Every penny is perfectly spent. Returning director/writer Christopher McQuarrie has not only crafted one of the slickest, most thrilling action movies in years, he’s written an intelligent script with more backstory into Cruise’s Ethan Hunt and several subtle homages to the previous “M:I” films. “Fallout” should relieve the stink of “The Mummy” from Cruise’s resume and firmly re-establish him as Earth’s favorite movie star.
“Fallout” brings back the majority of the cast from the previous three or four films. Simon Pegg, Alec Baldwin, Michelle Monaghan, Rebecca Ferguson and, of course, Ving Rhames (he’s appeared in the entire series) all return and it allows for a sense of continuity while still operating in a singular, contained story.
However, the smartest move that McQuarrie’s script makes is the return of Sean Harris’ terrorist bad guy, Solomon Lane. The villains in this series have been fairly one note evil dudes destined to lose to Ethan Hunt. Harris’s Lane is the perfect foil for Ethan and he’s so twisted and creepy that it’s a definite possibility his dastardly plans may actually succeed.
Those plans involve a shadowy terrorist group’s attempt to acquire three nuclear warheads. After a spectacular mission failure, Ethan, Luther and Benji are required by the director of the CIA (Angela Bassett) to bring August Walker (Henry Cavill) along in their efforts to recover the warheads first.
Since this is a “Mission: Impossible” flick, there are approximately one dozen plot twists and a massive moment that could possibly be telegraphed if you had a moment to catch your breath. The action is nonstop and shot so perfectly by cinematographer Rob Hardy that it’s nearly impossible to realize where everything is heading until it smacks you in the face.

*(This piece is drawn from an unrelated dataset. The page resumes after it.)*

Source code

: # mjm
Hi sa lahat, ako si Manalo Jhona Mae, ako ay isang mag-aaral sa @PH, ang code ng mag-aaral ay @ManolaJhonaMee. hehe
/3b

The showstopper happens fairly early on when Ethan executes a high altitude, low opening parachute jump from an airplane. Make no mistake, that is not CGI. That is, in fact, Tom Cruise leaping from an airplane at approximately 25,000 feet.
Overall, “Fallout” definitely benefits from the lack of CGI and dependence on practical effects. It allows the camera to stay on Cruise without quick edits or camerawork designed to obscure his face. When Ethan leaps from a building, recovers, and limps off, it’s believable and one of the many reasons this movie keeps your heart racing.
There’s little doubt that Cruise is fully committed to this role and franchise. You can point at countless times when stars phone it in while playing the same role over and over, but that can’t even be argued in this case. At some point, it may be okay to acknowledge his age in the role … but not if the franchise continues to pump out fantastic entries like “Fallout.”
Simply put, “Mission: Impossible – Fallout” is perhaps the action movie of the year and establishes the franchise as the most clever, original and thrilling one currently in production.